BEGIN SOURCE DATA

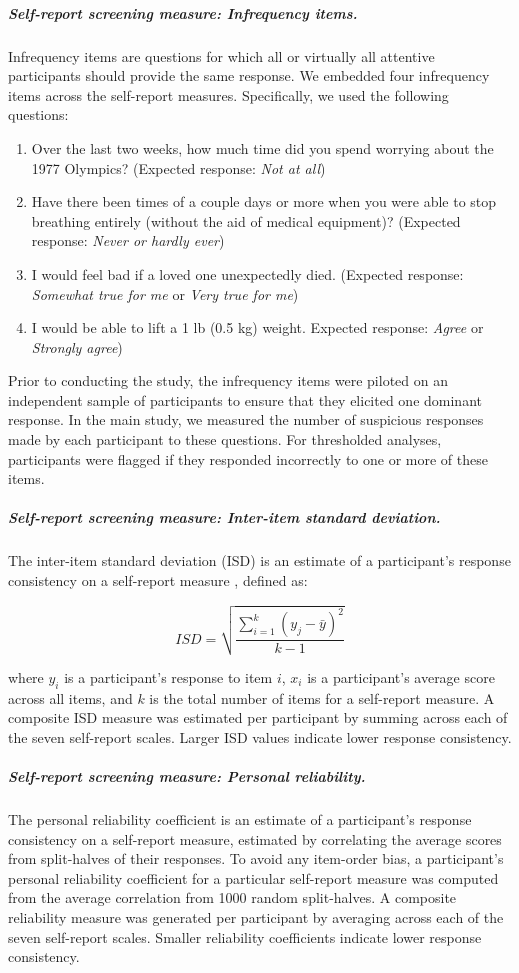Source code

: \documentclass[a4paper,notitlepage,12pt]{article}
\begin{document}
\subparagraph{Self-report screening measure: Infrequency items.} Infrequency items are questions for which all or virtually all attentive participants should provide the same response. We embedded four infrequency items across the self-report measures. Specifically, we used the following questions:

\begin{enumerate}
  \item Over the last two weeks, how much time did you spend worrying about the 1977 Olympics? (Expected response: \textit{Not at all})
  \item Have there been times of a couple days or more when you were able to stop breathing entirely (without the aid of medical equipment)? (Expected response: \textit{Never or hardly ever})
  \item I would feel bad if a loved one unexpectedly died. (Expected response: \textit{Somewhat true for me} or \textit{Very true for me})
  \item I would be able to lift a 1 lb (0.5 kg) weight. Expected response: \textit{Agree} or \textit{Strongly agree})
\end{enumerate}

Prior to conducting the study, the infrequency items were piloted on an independent sample of participants to ensure that they elicited one dominant response. In the main study, we measured the number of suspicious responses made by each participant to these questions. For thresholded analyses, participants were flagged if they responded incorrectly to one or more of these items.

\subparagraph{Self-report screening measure: Inter-item standard deviation.} The inter-item standard deviation (ISD) is an estimate of a participant's response consistency on a self-report measure \cite{marjanovic2015inter}, defined as:

\begin{equation*}
    ISD = \sqrt{\frac{\sum^k_{i=1}(y_j - \bar{y})^2}{k-1}}
\end{equation*}

where $y_i$ is a participant's response to item $i$, $x_i$ is a participant's average score across all  items, and $k$ is the total number of items for a self-report measure. A composite ISD measure was estimated per participant by summing across each of the seven self-report scales. Larger ISD values indicate lower response consistency.

\subparagraph{Self-report screening measure: Personal reliability.} The personal reliability coefficient is an estimate of a participant's response consistency on a self-report measure, estimated by correlating the average scores from split-halves of their responses. To avoid any item-order bias, a participant's personal reliability coefficient for a particular self-report measure was computed from the average correlation from 1000 random split-halves. A composite reliability measure was generated per participant by averaging across each of the seven self-report scales. Smaller reliability coefficients indicate lower response consistency.  
\end{document}
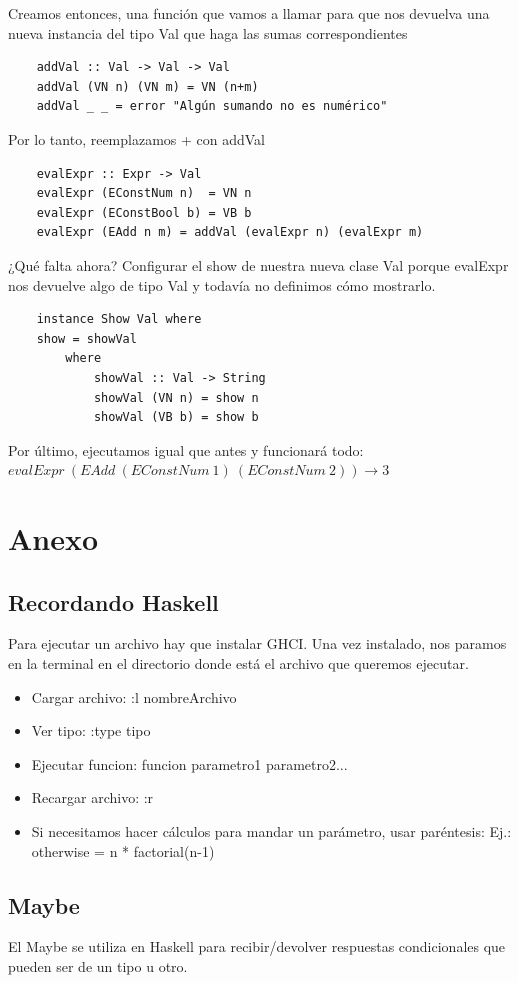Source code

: \documentclass[10pt,a4paper]{article}
\begin{document}
Creamos entonces, una función que vamos a llamar para que nos devuelva una nueva instancia del tipo Val que haga las sumas correspondientes
\begin{lstlisting}
    addVal :: Val -> Val -> Val 
    addVal (VN n) (VN m) = VN (n+m)
    addVal _ _ = error "Algún sumando no es numérico"
\end{lstlisting}
Por lo tanto, reemplazamos + con addVal 
\begin{lstlisting}
    evalExpr :: Expr -> Val
    evalExpr (EConstNum n)  = VN n
    evalExpr (EConstBool b) = VB b
    evalExpr (EAdd n m) = addVal (evalExpr n) (evalExpr m)
\end{lstlisting}
¿Qué falta ahora? Configurar el show de nuestra nueva clase Val porque evalExpr nos devuelve algo de tipo Val y todavía no definimos cómo mostrarlo. 
\begin{lstlisting}
    instance Show Val where 
    show = showVal 
        where 
            showVal :: Val -> String 
            showVal (VN n) = show n
            showVal (VB b) = show b
\end{lstlisting}
Por último, ejecutamos igual que antes y funcionará todo: $evalExpr \ (EAdd \ (EConstNum \ 1) \ (EConstNum \ 2)) \rightarrow 3$
\section*{Anexo}
\subsection*{Recordando Haskell}
Para ejecutar un archivo hay que instalar GHCI. Una vez instalado, nos paramos en la terminal en el directorio donde está el archivo que queremos ejecutar. 
\begin{itemize}
    \item Cargar archivo: :l nombreArchivo
    \item Ver tipo: :type tipo 
    \item Ejecutar funcion: funcion parametro1 parametro2...
    \item Recargar archivo: :r
    \item Si necesitamos hacer cálculos para mandar un parámetro, usar paréntesis: Ej.: otherwise = n * factorial(n-1)
\end{itemize} 
\subsection*{Maybe}
El Maybe se utiliza en Haskell para recibir/devolver respuestas condicionales que pueden ser de un tipo u otro. \\
\end{document}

END SOURCE DATA

When a line in the records holds the string "would", copy that line.

  \item I would feel bad if a loved one unexpectedly died. (Expected response: \textit{Somewhat true for me} or \textit{Very true for me})
  \item I would be able to lift a 1 lb (0.5 kg) weight. Expected response: \textit{Agree} or \textit{Strongly agree})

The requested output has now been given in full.